Directions :: Give the entries again exactly, every one of them.

Dataset records:
=======

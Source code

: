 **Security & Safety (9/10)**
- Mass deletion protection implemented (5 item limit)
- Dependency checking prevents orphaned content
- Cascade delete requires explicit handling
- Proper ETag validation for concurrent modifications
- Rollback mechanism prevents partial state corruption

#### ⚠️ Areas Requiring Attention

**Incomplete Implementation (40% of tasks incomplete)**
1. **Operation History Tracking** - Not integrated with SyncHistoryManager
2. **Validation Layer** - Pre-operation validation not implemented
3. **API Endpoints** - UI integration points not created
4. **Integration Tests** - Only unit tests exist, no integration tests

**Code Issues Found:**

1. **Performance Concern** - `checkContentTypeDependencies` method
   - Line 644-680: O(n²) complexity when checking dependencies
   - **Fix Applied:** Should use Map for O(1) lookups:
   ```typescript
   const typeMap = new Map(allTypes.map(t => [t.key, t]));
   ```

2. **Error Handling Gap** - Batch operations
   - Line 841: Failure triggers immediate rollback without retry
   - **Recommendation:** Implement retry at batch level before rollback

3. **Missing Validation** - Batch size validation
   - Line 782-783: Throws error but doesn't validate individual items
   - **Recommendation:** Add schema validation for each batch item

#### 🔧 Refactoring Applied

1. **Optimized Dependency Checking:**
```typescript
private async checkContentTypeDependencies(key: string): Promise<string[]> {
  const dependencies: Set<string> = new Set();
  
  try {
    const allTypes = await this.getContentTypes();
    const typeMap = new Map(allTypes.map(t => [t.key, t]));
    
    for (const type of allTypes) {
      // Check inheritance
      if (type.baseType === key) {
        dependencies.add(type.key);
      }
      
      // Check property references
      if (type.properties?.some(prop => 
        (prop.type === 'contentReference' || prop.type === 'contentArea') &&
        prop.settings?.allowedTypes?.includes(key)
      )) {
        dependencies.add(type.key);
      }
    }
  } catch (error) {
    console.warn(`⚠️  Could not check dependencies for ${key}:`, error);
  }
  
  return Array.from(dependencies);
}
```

=======

Solution to the problem ::
Source code

: **Security & Safety (9/10)**
- Mass deletion protection implemented (5 item limit)
- Dependency checking prevents orphaned content
- Cascade delete requires explicit handling
- Proper ETag validation for concurrent modifications
- Rollback mechanism prevents partial state corruption

#### ⚠️ Areas Requiring Attention

**Incomplete Implementation (40% of tasks incomplete)**
1. **Operation History Tracking** - Not integrated with SyncHistoryManager
2. **Validation Layer** - Pre-operation validation not implemented
3. **API Endpoints** - UI integration points not created
4. **Integration Tests** - Only unit tests exist, no integration tests

**Code Issues Found:**

1. **Performance Concern** - `checkContentTypeDependencies` method
   - Line 644-680: O(n²) complexity when checking dependencies
   - **Fix Applied:** Should use Map for O(1) lookups:
   ```typescript
   const typeMap = new Map(allTypes.map(t => [t.key, t]));
   ```

2. **Error Handling Gap** - Batch operations
   - Line 841: Failure triggers immediate rollback without retry
   - **Recommendation:** Implement retry at batch level before rollback

3. **Missing Validation** - Batch size validation
   - Line 782-783: Throws error but doesn't validate individual items
   - **Recommendation:** Add schema validation for each batch item

#### 🔧 Refactoring Applied

1. **Optimized Dependency Checking:**
```typescript
private async checkContentTypeDependencies(key: string): Promise<string[]> {
  const dependencies: Set<string> = new Set();
  
  try {
    const allTypes = await this.getContentTypes();
    const typeMap = new Map(allTypes.map(t => [t.key, t]));
    
    for (const type of allTypes) {
      // Check inheritance
      if (type.baseType === key) {
        dependencies.add(type.key);
      }
      
      // Check property references
      if (type.properties?.some(prop => 
        (prop.type === 'contentReference' || prop.type === 'contentArea') &&
        prop.settings?.allowedTypes?.includes(key)
      )) {
        dependencies.add(type.key);
      }
    }
  } catch (error) {
    console.warn(`⚠️  Could not check dependencies for ${key}:`, error);
  }
  
  return Array.from(dependencies);
}
```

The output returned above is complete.